Yahudilik, aşırıya kaçmadan zevk almanın iyi bir şey olduğunu kabul eder. Talmud'da öğretildiği gibi: "Gelecek dünyada insan, gözünün görüp de yemediği her iyi şeyin hesabını verecektir" (Filistin Talmud'u, Kidduşin 4:12). Talmud, Rav Elazar'ın bu cümleden hareketle, "her türlü yiyecekten senede en az bir kere yiyebilmek için" para biriktirdiğini yazar.
Bir Yahudi düğününe veya bir Bar veya Bat Mitzva kutlamasına katılmış olan kimseler, Yahudilerde sadece yemek yeme zevkinin önemli olduğunu zannedebilir.
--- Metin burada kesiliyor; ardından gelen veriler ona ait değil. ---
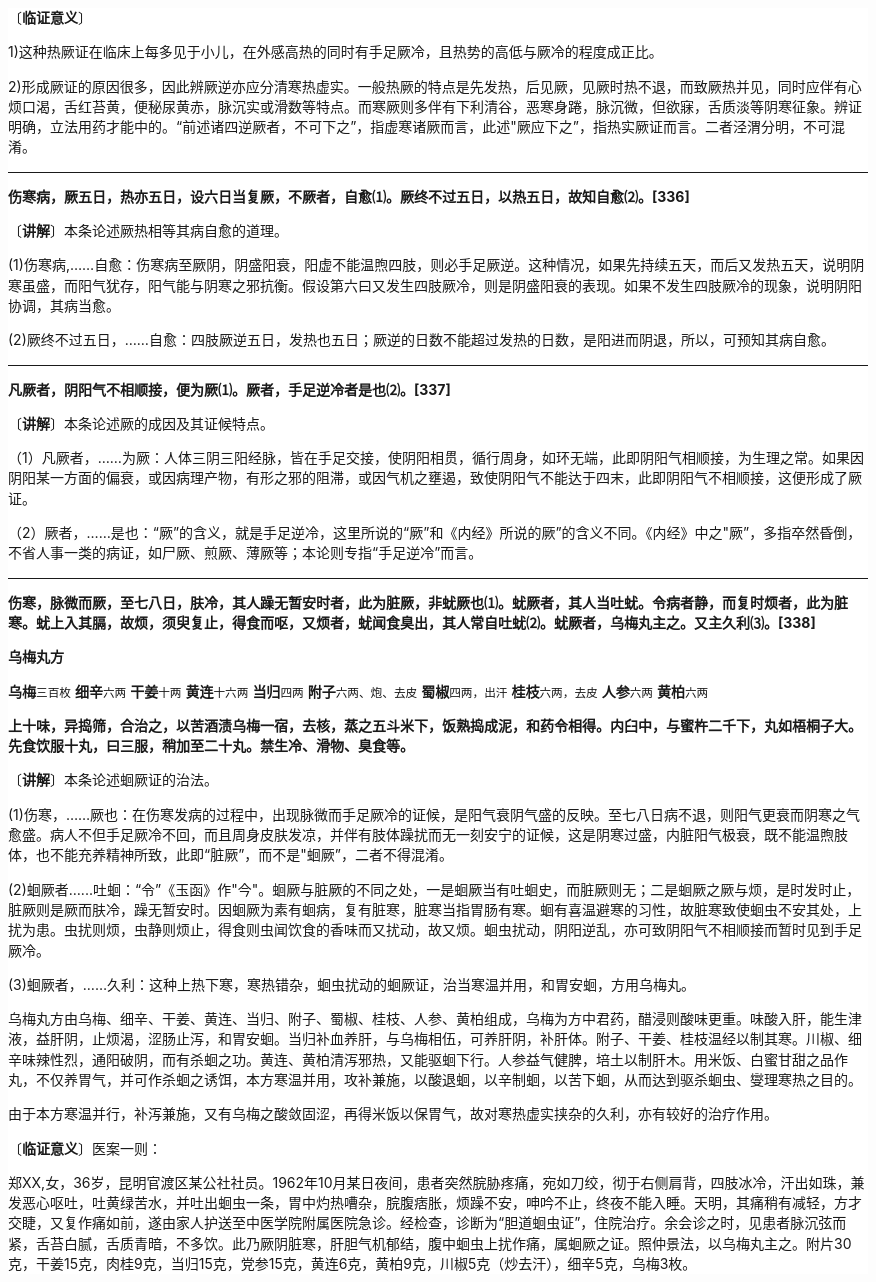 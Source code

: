 〔**临证意义**〕

1)这种热厥证在临床上每多见于小儿，在外感高热的同时有手足厥冷，且热势的高低与厥冷的程度成正比。

2)形成厥证的原因很多，因此辨厥逆亦应分清寒热虚实。一般热厥的特点是先发热，后见厥，见厥时热不退，而致厥热并见，同时应伴有心烦口渴，舌红苔黄，便秘尿黄赤，脉沉实或滑数等特点。而寒厥则多伴有下利清谷，恶寒身踡，脉沉微，但欲寐，舌质淡等阴寒征象。辨证明确，立法用药才能中的。“前述诸四逆厥者，不可下之”，指虚寒诸厥而言，此述"厥应下之”，指热实厥证而言。二者泾渭分明，不可混淆。

------

**伤寒病，厥五日，热亦五日，设六日当复厥，不厥者，自愈⑴。厥终不过五日，以热五日，故知自愈⑵。[336]**

〔**讲解**〕本条论述厥热相等其病自愈的道理。

(1)伤寒病,……自愈：伤寒病至厥阴，阴盛阳衰，阳虚不能温煦四肢，则必手足厥逆。这种情况，如果先持续五天，而后又发热五天，说明阴寒虽盛，而阳气犹存，阳气能与阴寒之邪抗衡。假设第六曰又发生四肢厥冷，则是阴盛阳衰的表现。如果不发生四肢厥冷的现象，说明阴阳协调，其病当愈。

(2)厥终不过五日，……自愈：四肢厥逆五日，发热也五日；厥逆的日数不能超过发热的日数，是阳进而阴退，所以，可预知其病自愈。

------

**凡厥者，阴阳气不相顺接，便为厥⑴。厥者，手足逆冷者是也⑵。[337]**

〔**讲解**〕本条论述厥的成因及其证候特点。

（1）凡厥者，……为厥：人体三阴三阳经脉，皆在手足交接，使阴阳相贯，循行周身，如环无端，此即阴阳气相顺接，为生理之常。如果因阴阳某一方面的偏衰，或因病理产物，有形之邪的阻滞，或因气机之壅遏，致使阴阳气不能达于四末，此即阴阳气不相顺接，这便形成了厥证。

（2）厥者，……是也：“厥”的含义，就是手足逆冷，这里所说的“厥”和《内经》所说的厥”的含义不同。《内经》中之"厥”，多指卒然昏倒，不省人事一类的病证，如尸厥、煎厥、薄厥等；本论则专指“手足逆冷”而言。

------

**伤寒，脉微而厥，至七八日，肤冷，其人躁无暂安时者，此为脏厥，非蚘厥也⑴。蚘厥者，其人当吐蚘。令病者静，而复时烦者，此为脏寒。蚘上入其膈，故烦，须臾复止，得食而呕，又烦者，蚘闻食臭出，其人常自吐蚘⑵。蚘厥者，乌梅丸主之。又主久利⑶。[338]**

**乌梅丸方**

**乌梅**<small>三百枚</small>  **细辛**<small>六两</small>  **干姜**<small>十两</small>  **黄连**<small>十六两</small>  **当归**<small>四两</small>  **附子**<small>六两、炮、去皮</small>   **蜀椒**<small>四两，出汗</small>   **桂枝**<small>六两，去皮</small>     **人参**<small>六两</small>  **黄柏**<small>六两</small>

**上十味，异捣筛，合治之，以苦酒渍乌梅一宿，去核，蒸之五斗米下，饭熟捣成泥，和药令相得。内臼中，与蜜杵二千下，丸如梧桐子大。先食饮服十丸，曰三服，稍加至二十丸。禁生冷、滑物、臭食等。**

〔**讲解**〕本条论述蛔厥证的治法。

(1)伤寒，……厥也：在伤寒发病的过程中，出现脉微而手足厥冷的证候，是阳气衰阴气盛的反映。至七八日病不退，则阳气更衰而阴寒之气愈盛。病人不但手足厥冷不回，而且周身皮肤发凉，并伴有肢体躁扰而无一刻安宁的证候，这是阴寒过盛，内脏阳气极衰，既不能温煦肢体，也不能充养精神所致，此即“脏厥”，而不是"蛔厥”，二者不得混淆。

(2)蛔厥者…...吐蛔：“令”《玉函》作"今"。蛔厥与脏厥的不同之处，一是蛔厥当有吐蛔史，而脏厥则无；二是蛔厥之厥与烦，是时发时止，脏厥则是厥而肤冷，躁无暂安时。因蛔厥为素有蛔病，复有脏寒，脏寒当指胃肠有寒。蛔有喜温避寒的习性，故脏寒致使蛔虫不安其处，上扰为患。虫扰则烦，虫静则烦止，得食则虫闻饮食的香味而又扰动，故又烦。蛔虫扰动，阴阳逆乱，亦可致阴阳气不相顺接而暂时见到手足厥冷。

(3)蛔厥者，……久利：这种上热下寒，寒热错杂，蛔虫扰动的蛔厥证，治当寒温并用，和胃安蛔，方用乌梅丸。

乌梅丸方由乌梅、细辛、干姜、黄连、当归、附子、蜀椒、桂枝、人参、黄柏组成，乌梅为方中君药，醋浸则酸味更重。味酸入肝，能生津液，益肝阴，止烦渴，涩肠止泻，和胃安蛔。当归补血养肝，与乌梅相伍，可养肝阴，补肝体。附子、干姜、桂枝温经以制其寒。川椒、细辛味辣性烈，通阳破阴，而有杀蛔之功。黄连、黄柏清泻邪热，又能驱蛔下行。人参益气健脾，培土以制肝木。用米饭、白蜜甘甜之品作丸，不仅养胃气，并可作杀蛔之诱饵，本方寒温并用，攻补兼施，以酸退蛔，以辛制蛔，以苦下蛔，从而达到驱杀蛔虫、燮理寒热之目的。

由于本方寒温并行，补泻兼施，又有乌梅之酸敛固涩，再得米饭以保胃气，故对寒热虚实挟杂的久利，亦有较好的治疗作用。

〔**临证意义**〕医案一则：

郑XX,女，36岁，昆明官渡区某公社社员。1962年10月某日夜间，患者突然脘胁疼痛，宛如刀绞，彻于右侧肩背，四肢冰冷，汗出如珠，兼发恶心呕吐，吐黄绿苦水，并吐出蛔虫一条，胃中灼热嘈杂，脘腹痞胀，烦躁不安，呻吟不止，终夜不能入睡。天明，其痛稍有减轻，方才交睫，又复作痛如前，遂由家人护送至中医学院附属医院急诊。经检查，诊断为“胆道蛔虫证”，住院治疗。余会诊之时，见患者脉沉弦而紧，舌苔白腻，舌质青暗，不多饮。此乃厥阴脏寒，肝胆气机郁结，腹中蛔虫上扰作痛，属蛔厥之证。照仲景法，以乌梅丸主之。附片30克，干姜15克，肉桂9克，当归15克，党参15克，黄连6克，黄柏9克，川椒5克（炒去汗），细辛5克，乌梅3枚。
Ancak durum hiç te böyle değildir. Alman Ortodoks akımının 19. yüzyıl liderlerinden Samson Raphael Hirsch bir keresinde İsviçre'yi ziyaret etme isteğini belirttiğinde etrafındakileri çok şaşırmıştı. Bunun üzerine Hirsch, düşüncelerini şöyle açıklamıştı: "Yakında Tanrı'nın huzuruna çıktığımda, bir çok konuda hesap vermek zorunda kalacağımı biliyorum...Ancak, Tanrı bana 'Şimşon, Alp'lerimi gördün mü ş' diye sorduğunda ona nasıl cevap vereceğim ?"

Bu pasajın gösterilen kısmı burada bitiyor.